* Problem *
Copy out each line containing "unlimited" from the entries below.
___ Records for this exercise ___
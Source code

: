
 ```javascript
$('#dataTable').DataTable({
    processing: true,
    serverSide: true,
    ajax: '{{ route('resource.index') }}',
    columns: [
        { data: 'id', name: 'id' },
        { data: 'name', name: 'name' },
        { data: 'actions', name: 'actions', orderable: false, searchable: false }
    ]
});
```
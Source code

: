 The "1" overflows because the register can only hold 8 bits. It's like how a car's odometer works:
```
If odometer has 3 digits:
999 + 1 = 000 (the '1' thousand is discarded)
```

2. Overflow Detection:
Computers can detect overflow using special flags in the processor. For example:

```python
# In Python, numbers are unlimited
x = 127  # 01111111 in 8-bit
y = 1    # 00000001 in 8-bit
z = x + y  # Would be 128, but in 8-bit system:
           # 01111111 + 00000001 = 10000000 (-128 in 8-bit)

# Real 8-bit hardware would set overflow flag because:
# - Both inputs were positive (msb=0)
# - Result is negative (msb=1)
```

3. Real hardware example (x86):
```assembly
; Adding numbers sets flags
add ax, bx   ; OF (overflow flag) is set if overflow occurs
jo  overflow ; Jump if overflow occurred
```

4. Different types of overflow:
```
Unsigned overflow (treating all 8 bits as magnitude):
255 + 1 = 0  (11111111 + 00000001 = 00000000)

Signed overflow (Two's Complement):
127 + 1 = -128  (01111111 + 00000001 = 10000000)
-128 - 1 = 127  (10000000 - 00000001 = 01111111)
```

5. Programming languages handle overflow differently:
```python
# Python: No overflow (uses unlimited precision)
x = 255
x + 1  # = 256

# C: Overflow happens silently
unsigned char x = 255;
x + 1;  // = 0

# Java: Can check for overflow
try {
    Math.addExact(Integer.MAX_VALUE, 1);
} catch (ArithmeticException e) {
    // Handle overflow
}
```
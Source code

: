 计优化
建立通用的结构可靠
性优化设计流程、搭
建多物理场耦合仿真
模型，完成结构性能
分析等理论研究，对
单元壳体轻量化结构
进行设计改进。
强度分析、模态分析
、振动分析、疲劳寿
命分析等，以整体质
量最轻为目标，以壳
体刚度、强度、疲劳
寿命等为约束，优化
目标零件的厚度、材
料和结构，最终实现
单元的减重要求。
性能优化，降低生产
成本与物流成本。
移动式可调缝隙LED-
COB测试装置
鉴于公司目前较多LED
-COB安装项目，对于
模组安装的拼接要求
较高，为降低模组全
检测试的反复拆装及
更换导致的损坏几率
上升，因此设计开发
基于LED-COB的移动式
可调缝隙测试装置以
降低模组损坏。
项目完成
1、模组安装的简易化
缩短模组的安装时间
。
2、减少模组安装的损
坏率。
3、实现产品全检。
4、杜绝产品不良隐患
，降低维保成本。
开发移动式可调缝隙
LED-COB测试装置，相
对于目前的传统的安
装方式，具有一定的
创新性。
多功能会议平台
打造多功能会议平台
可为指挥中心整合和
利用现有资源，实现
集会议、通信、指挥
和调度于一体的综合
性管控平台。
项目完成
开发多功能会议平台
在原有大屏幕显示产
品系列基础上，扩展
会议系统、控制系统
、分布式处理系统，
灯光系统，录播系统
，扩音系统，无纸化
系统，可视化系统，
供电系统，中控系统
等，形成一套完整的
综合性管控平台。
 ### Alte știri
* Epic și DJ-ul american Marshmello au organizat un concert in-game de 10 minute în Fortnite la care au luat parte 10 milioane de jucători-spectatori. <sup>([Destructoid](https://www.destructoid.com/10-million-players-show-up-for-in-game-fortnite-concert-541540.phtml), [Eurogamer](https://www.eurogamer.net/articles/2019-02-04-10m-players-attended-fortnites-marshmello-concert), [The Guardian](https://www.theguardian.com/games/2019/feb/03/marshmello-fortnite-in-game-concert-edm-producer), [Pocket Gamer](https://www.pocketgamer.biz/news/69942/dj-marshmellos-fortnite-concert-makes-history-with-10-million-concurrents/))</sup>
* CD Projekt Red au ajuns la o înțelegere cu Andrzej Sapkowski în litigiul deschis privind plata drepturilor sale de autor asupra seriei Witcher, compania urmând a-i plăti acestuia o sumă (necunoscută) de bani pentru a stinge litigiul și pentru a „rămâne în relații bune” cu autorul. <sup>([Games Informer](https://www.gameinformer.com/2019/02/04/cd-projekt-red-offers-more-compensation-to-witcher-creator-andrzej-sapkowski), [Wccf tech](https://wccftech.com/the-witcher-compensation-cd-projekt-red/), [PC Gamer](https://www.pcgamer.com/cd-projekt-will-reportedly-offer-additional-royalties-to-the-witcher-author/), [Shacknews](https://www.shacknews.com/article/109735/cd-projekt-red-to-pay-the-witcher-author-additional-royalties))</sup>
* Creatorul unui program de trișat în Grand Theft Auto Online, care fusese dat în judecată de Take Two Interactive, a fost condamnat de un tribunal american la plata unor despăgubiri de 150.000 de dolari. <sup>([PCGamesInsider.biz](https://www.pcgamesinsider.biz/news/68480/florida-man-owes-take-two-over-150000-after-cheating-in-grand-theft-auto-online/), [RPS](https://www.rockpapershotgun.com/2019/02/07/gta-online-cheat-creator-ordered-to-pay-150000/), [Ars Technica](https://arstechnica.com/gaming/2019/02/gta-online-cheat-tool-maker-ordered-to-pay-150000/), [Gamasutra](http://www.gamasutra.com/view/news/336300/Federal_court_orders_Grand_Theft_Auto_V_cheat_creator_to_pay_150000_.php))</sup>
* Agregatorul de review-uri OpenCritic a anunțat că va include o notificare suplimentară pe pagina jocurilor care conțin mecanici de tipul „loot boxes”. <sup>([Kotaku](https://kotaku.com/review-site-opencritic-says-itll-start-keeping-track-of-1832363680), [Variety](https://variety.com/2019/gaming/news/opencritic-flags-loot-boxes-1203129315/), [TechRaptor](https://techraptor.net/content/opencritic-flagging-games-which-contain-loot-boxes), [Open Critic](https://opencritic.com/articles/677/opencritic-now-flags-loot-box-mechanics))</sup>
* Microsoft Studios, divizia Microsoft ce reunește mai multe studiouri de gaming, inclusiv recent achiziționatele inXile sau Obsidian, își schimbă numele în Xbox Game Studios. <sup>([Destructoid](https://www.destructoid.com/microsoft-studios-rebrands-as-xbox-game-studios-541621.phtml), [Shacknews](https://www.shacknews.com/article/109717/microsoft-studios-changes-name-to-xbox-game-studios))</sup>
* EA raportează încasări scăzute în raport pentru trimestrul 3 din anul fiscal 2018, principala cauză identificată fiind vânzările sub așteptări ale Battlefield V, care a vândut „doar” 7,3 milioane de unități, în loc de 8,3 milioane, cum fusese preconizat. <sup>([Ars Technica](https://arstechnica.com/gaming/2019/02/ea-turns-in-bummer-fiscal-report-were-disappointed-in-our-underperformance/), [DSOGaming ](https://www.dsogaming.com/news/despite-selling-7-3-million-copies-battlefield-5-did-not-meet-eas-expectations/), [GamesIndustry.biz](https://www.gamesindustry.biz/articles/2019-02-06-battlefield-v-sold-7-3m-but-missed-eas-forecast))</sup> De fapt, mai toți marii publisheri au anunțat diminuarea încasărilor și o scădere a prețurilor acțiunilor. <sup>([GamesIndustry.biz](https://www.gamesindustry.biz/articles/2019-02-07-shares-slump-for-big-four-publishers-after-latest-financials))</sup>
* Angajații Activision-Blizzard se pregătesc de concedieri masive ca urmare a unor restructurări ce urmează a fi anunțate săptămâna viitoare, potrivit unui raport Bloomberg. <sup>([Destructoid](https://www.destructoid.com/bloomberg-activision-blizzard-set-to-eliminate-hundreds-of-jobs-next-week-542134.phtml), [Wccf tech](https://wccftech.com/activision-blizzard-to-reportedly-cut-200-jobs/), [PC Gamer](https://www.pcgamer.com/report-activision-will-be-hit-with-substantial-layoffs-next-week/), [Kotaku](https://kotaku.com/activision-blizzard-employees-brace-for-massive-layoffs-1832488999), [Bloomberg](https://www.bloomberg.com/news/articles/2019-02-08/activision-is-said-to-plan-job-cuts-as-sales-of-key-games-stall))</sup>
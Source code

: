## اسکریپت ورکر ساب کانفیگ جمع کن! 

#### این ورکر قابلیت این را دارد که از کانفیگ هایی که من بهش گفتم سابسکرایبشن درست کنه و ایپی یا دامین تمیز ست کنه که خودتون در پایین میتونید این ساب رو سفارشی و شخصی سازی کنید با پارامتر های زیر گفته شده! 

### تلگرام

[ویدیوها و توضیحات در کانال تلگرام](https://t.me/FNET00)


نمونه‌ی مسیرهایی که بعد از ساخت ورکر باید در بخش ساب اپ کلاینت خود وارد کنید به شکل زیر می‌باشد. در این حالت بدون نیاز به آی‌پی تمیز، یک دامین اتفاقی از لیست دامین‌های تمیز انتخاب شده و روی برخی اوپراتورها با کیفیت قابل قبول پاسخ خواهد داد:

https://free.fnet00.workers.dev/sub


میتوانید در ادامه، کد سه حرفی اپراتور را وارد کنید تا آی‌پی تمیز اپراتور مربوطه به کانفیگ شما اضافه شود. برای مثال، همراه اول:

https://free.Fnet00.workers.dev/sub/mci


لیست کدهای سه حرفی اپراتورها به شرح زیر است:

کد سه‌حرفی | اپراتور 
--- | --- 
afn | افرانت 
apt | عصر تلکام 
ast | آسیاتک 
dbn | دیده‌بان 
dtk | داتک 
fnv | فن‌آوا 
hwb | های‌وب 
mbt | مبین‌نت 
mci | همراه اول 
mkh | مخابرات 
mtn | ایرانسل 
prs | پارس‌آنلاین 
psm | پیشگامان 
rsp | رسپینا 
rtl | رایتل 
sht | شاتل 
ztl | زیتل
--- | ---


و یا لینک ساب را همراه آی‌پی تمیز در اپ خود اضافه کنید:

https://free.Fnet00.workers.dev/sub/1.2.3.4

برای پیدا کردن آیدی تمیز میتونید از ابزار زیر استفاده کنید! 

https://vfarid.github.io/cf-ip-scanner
___
* Output of the exercise *
# In Python, numbers are unlimited
# Python: No overflow (uses unlimited precision)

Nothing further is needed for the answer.